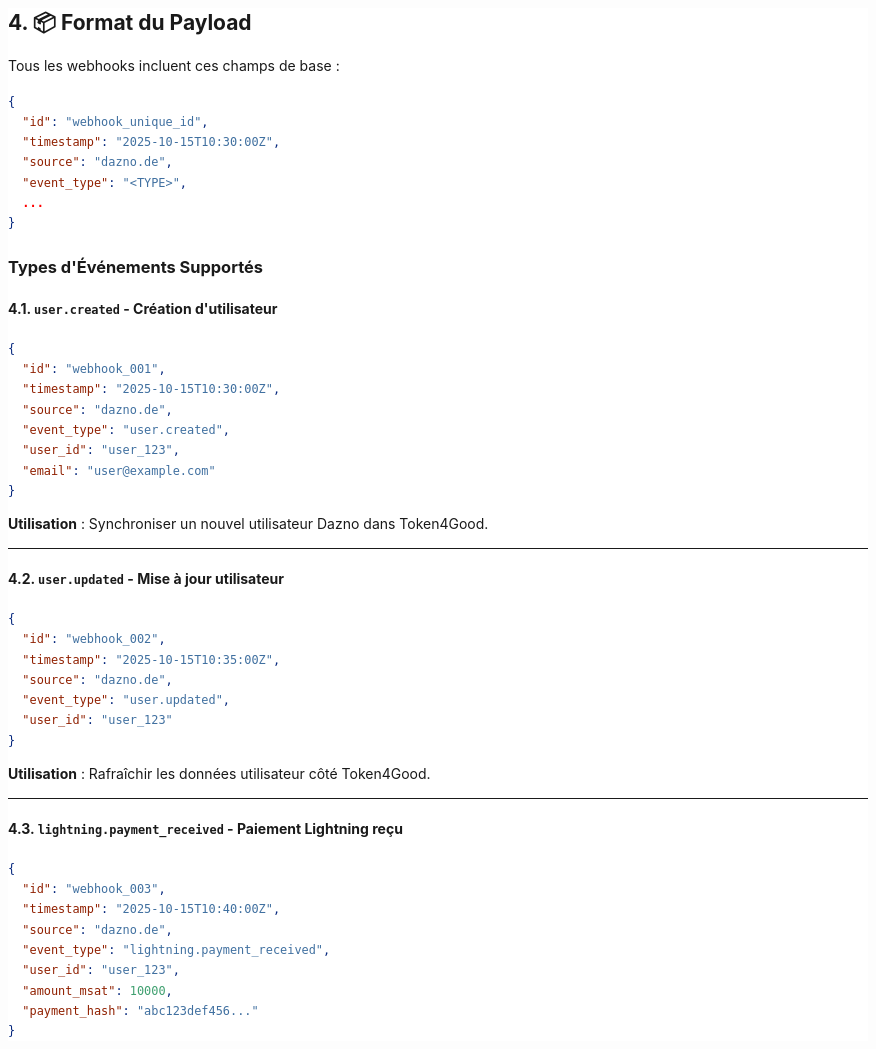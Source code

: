 
## 4. 📦 Format du Payload

Tous les webhooks incluent ces champs de base :

```json
{
  "id": "webhook_unique_id",
  "timestamp": "2025-10-15T10:30:00Z",
  "source": "dazno.de",
  "event_type": "<TYPE>",
  ...
}
```

### Types d'Événements Supportés

#### 4.1. `user.created` - Création d'utilisateur

```json
{
  "id": "webhook_001",
  "timestamp": "2025-10-15T10:30:00Z",
  "source": "dazno.de",
  "event_type": "user.created",
  "user_id": "user_123",
  "email": "user@example.com"
}
```

**Utilisation** : Synchroniser un nouvel utilisateur Dazno dans Token4Good.

---

#### 4.2. `user.updated` - Mise à jour utilisateur

```json
{
  "id": "webhook_002",
  "timestamp": "2025-10-15T10:35:00Z",
  "source": "dazno.de",
  "event_type": "user.updated",
  "user_id": "user_123"
}
```

**Utilisation** : Rafraîchir les données utilisateur côté Token4Good.

---

#### 4.3. `lightning.payment_received` - Paiement Lightning reçu

```json
{
  "id": "webhook_003",
  "timestamp": "2025-10-15T10:40:00Z",
  "source": "dazno.de",
  "event_type": "lightning.payment_received",
  "user_id": "user_123",
  "amount_msat": 10000,
  "payment_hash": "abc123def456..."
}
```
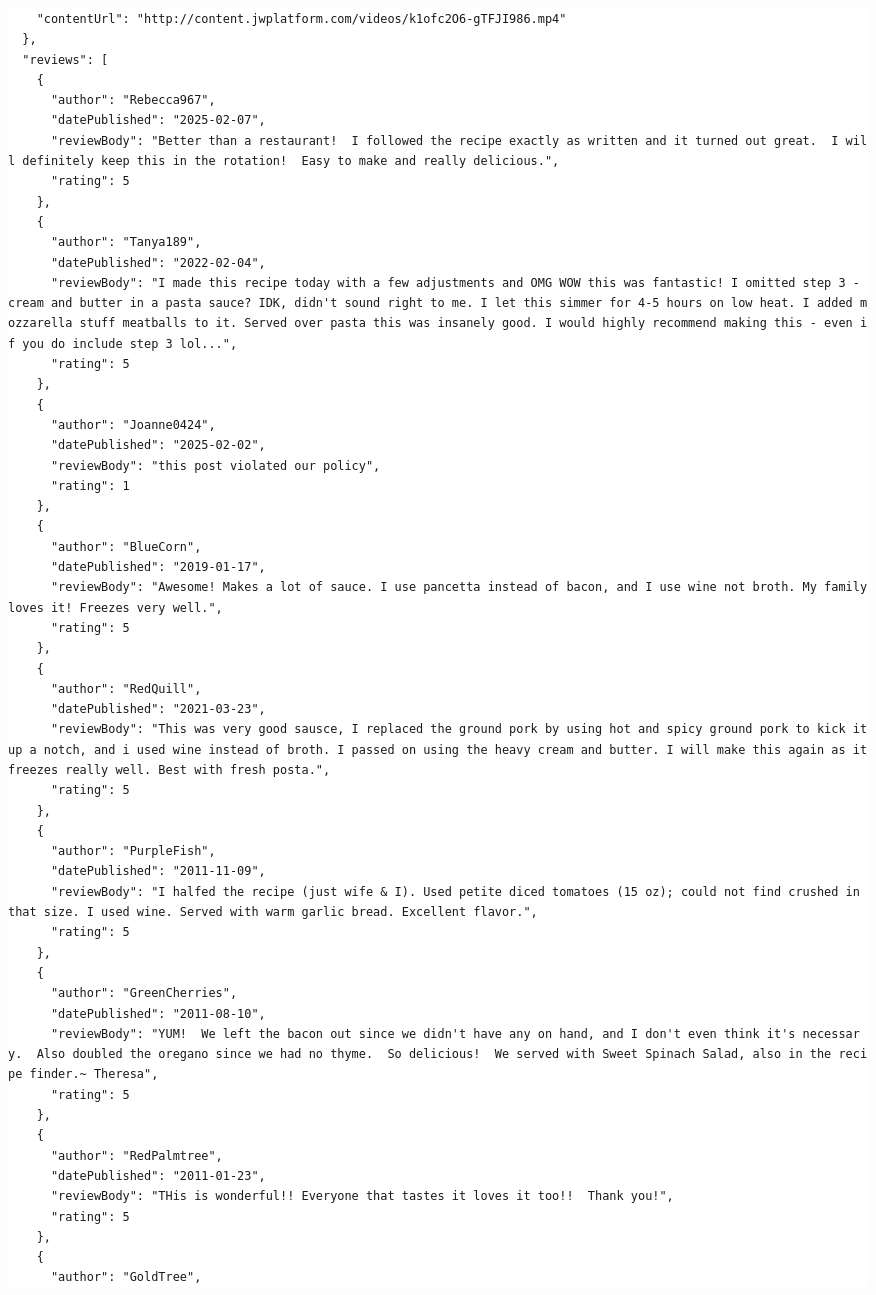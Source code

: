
 ```text
    "contentUrl": "http://content.jwplatform.com/videos/k1ofc2O6-gTFJI986.mp4"
  },
  "reviews": [
    {
      "author": "Rebecca967",
      "datePublished": "2025-02-07",
      "reviewBody": "Better than a restaurant!  I followed the recipe exactly as written and it turned out great.  I will definitely keep this in the rotation!  Easy to make and really delicious.",
      "rating": 5
    },
    {
      "author": "Tanya189",
      "datePublished": "2022-02-04",
      "reviewBody": "I made this recipe today with a few adjustments and OMG WOW this was fantastic! I omitted step 3 - cream and butter in a pasta sauce? IDK, didn't sound right to me. I let this simmer for 4-5 hours on low heat. I added mozzarella stuff meatballs to it. Served over pasta this was insanely good. I would highly recommend making this - even if you do include step 3 lol...",
      "rating": 5
    },
    {
      "author": "Joanne0424",
      "datePublished": "2025-02-02",
      "reviewBody": "this post violated our policy",
      "rating": 1
    },
    {
      "author": "BlueCorn",
      "datePublished": "2019-01-17",
      "reviewBody": "Awesome! Makes a lot of sauce. I use pancetta instead of bacon, and I use wine not broth. My family loves it! Freezes very well.",
      "rating": 5
    },
    {
      "author": "RedQuill",
      "datePublished": "2021-03-23",
      "reviewBody": "This was very good sausce, I replaced the ground pork by using hot and spicy ground pork to kick it up a notch, and i used wine instead of broth. I passed on using the heavy cream and butter. I will make this again as it freezes really well. Best with fresh posta.",
      "rating": 5
    },
    {
      "author": "PurpleFish",
      "datePublished": "2011-11-09",
      "reviewBody": "I halfed the recipe (just wife & I). Used petite diced tomatoes (15 oz); could not find crushed in that size. I used wine. Served with warm garlic bread. Excellent flavor.",
      "rating": 5
    },
    {
      "author": "GreenCherries",
      "datePublished": "2011-08-10",
      "reviewBody": "YUM!  We left the bacon out since we didn't have any on hand, and I don't even think it's necessary.  Also doubled the oregano since we had no thyme.  So delicious!  We served with Sweet Spinach Salad, also in the recipe finder.~ Theresa",
      "rating": 5
    },
    {
      "author": "RedPalmtree",
      "datePublished": "2011-01-23",
      "reviewBody": "THis is wonderful!! Everyone that tastes it loves it too!!  Thank you!",
      "rating": 5
    },
    {
      "author": "GoldTree",
```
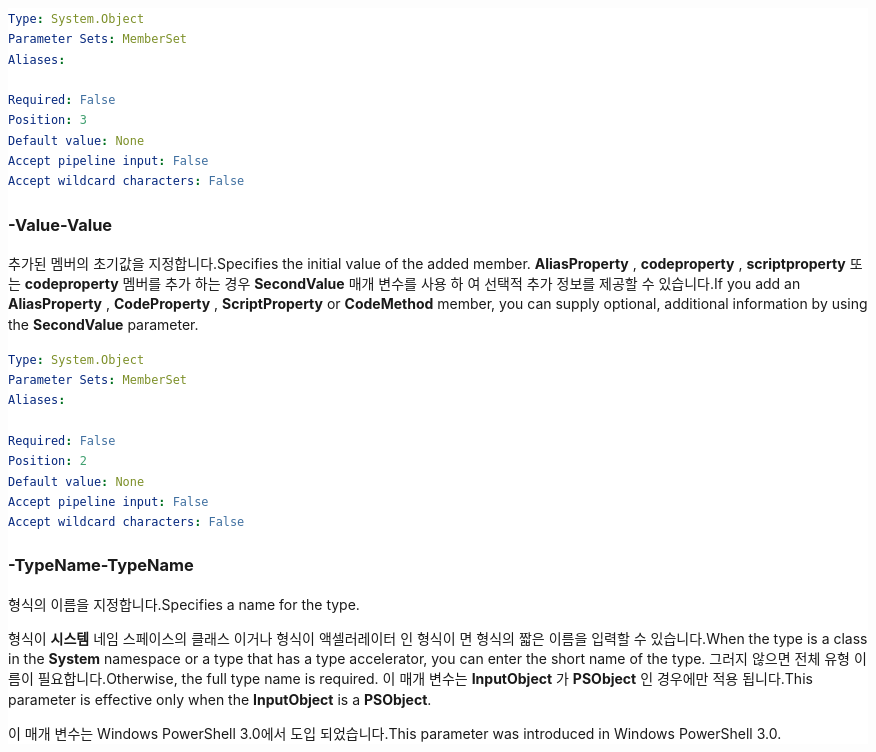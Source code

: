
 ```yaml
Type: System.Object
Parameter Sets: MemberSet
Aliases:

Required: False
Position: 3
Default value: None
Accept pipeline input: False
Accept wildcard characters: False
```

### <span data-ttu-id="6d8e1-224">-Value</span><span class="sxs-lookup"><span data-stu-id="6d8e1-224">-Value</span></span>

<span data-ttu-id="6d8e1-225">추가된 멤버의 초기값을 지정합니다.</span><span class="sxs-lookup"><span data-stu-id="6d8e1-225">Specifies the initial value of the added member.</span></span>
<span data-ttu-id="6d8e1-226">**AliasProperty** , **codeproperty** , **scriptproperty** 또는 **codeproperty** 멤버를 추가 하는 경우 **SecondValue** 매개 변수를 사용 하 여 선택적 추가 정보를 제공할 수 있습니다.</span><span class="sxs-lookup"><span data-stu-id="6d8e1-226">If you add an **AliasProperty** , **CodeProperty** , **ScriptProperty** or **CodeMethod** member, you can supply optional, additional information by using the **SecondValue** parameter.</span></span>

```yaml
Type: System.Object
Parameter Sets: MemberSet
Aliases:

Required: False
Position: 2
Default value: None
Accept pipeline input: False
Accept wildcard characters: False
```

### <span data-ttu-id="6d8e1-227">-TypeName</span><span class="sxs-lookup"><span data-stu-id="6d8e1-227">-TypeName</span></span>

<span data-ttu-id="6d8e1-228">형식의 이름을 지정합니다.</span><span class="sxs-lookup"><span data-stu-id="6d8e1-228">Specifies a name for the type.</span></span>

<span data-ttu-id="6d8e1-229">형식이 **시스템** 네임 스페이스의 클래스 이거나 형식이 액셀러레이터 인 형식이 면 형식의 짧은 이름을 입력할 수 있습니다.</span><span class="sxs-lookup"><span data-stu-id="6d8e1-229">When the type is a class in the **System** namespace or a type that has a type accelerator, you can enter the short name of the type.</span></span> <span data-ttu-id="6d8e1-230">그러지 않으면 전체 유형 이름이 필요합니다.</span><span class="sxs-lookup"><span data-stu-id="6d8e1-230">Otherwise, the full type name is required.</span></span>
<span data-ttu-id="6d8e1-231">이 매개 변수는 **InputObject** 가 **PSObject** 인 경우에만 적용 됩니다.</span><span class="sxs-lookup"><span data-stu-id="6d8e1-231">This parameter is effective only when the **InputObject** is a **PSObject**.</span></span>

<span data-ttu-id="6d8e1-232">이 매개 변수는 Windows PowerShell 3.0에서 도입 되었습니다.</span><span class="sxs-lookup"><span data-stu-id="6d8e1-232">This parameter was introduced in Windows PowerShell 3.0.</span></span>
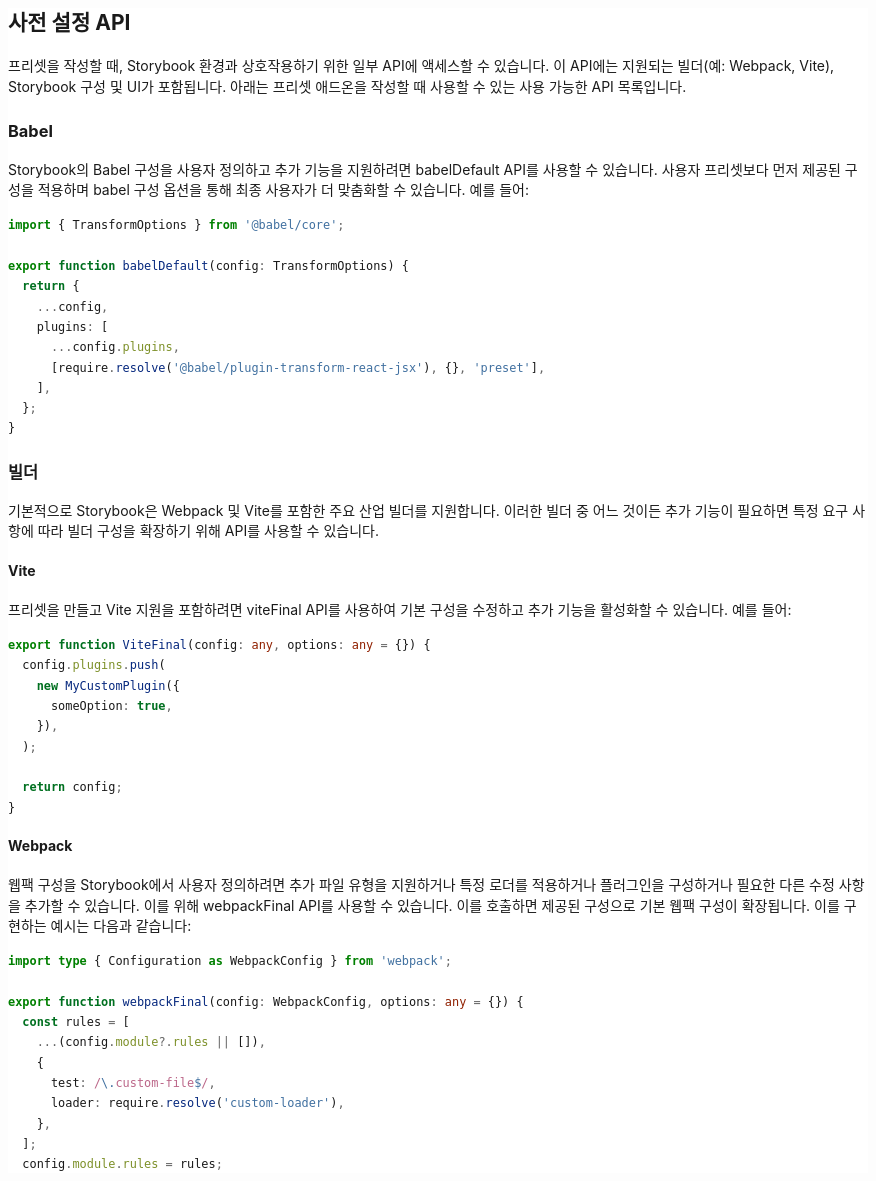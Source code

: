 ## 사전 설정 API

프리셋을 작성할 때, Storybook 환경과 상호작용하기 위한 일부 API에 액세스할 수 있습니다. 이 API에는 지원되는 빌더(예: Webpack, Vite), Storybook 구성 및 UI가 포함됩니다. 아래는 프리셋 애드온을 작성할 때 사용할 수 있는 사용 가능한 API 목록입니다.

### Babel



Storybook의 Babel 구성을 사용자 정의하고 추가 기능을 지원하려면 babelDefault API를 사용할 수 있습니다. 사용자 프리셋보다 먼저 제공된 구성을 적용하며 babel 구성 옵션을 통해 최종 사용자가 더 맞춤화할 수 있습니다. 예를 들어:

```typescript
import { TransformOptions } from '@babel/core';

export function babelDefault(config: TransformOptions) {
  return {
    ...config,
    plugins: [
      ...config.plugins,
      [require.resolve('@babel/plugin-transform-react-jsx'), {}, 'preset'],
    ],
  };
}
```

### 빌더

기본적으로 Storybook은 Webpack 및 Vite를 포함한 주요 산업 빌더를 지원합니다. 이러한 빌더 중 어느 것이든 추가 기능이 필요하면 특정 요구 사항에 따라 빌더 구성을 확장하기 위해 API를 사용할 수 있습니다.



#### Vite

프리셋을 만들고 Vite 지원을 포함하려면 viteFinal API를 사용하여 기본 구성을 수정하고 추가 기능을 활성화할 수 있습니다. 예를 들어:

```typescript
export function ViteFinal(config: any, options: any = {}) {
  config.plugins.push(
    new MyCustomPlugin({
      someOption: true,
    }),
  );

  return config;
}
```

#### Webpack



웹팩 구성을 Storybook에서 사용자 정의하려면 추가 파일 유형을 지원하거나 특정 로더를 적용하거나 플러그인을 구성하거나 필요한 다른 수정 사항을 추가할 수 있습니다. 이를 위해 webpackFinal API를 사용할 수 있습니다. 이를 호출하면 제공된 구성으로 기본 웹팩 구성이 확장됩니다. 이를 구현하는 예시는 다음과 같습니다:

```typescript
import type { Configuration as WebpackConfig } from 'webpack';

export function webpackFinal(config: WebpackConfig, options: any = {}) {
  const rules = [
    ...(config.module?.rules || []),
    {
      test: /\.custom-file$/,
      loader: require.resolve('custom-loader'),
    },
  ];
  config.module.rules = rules;

```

------------

- [TASK OBJECTIVE] Look through the data above for the string "function" and copy every line where it appears.

- [OUTPUT]
export function babelDefault(config: TransformOptions) {
export function ViteFinal(config: any, options: any = {}) {
export function webpackFinal(config: WebpackConfig, options: any = {}) {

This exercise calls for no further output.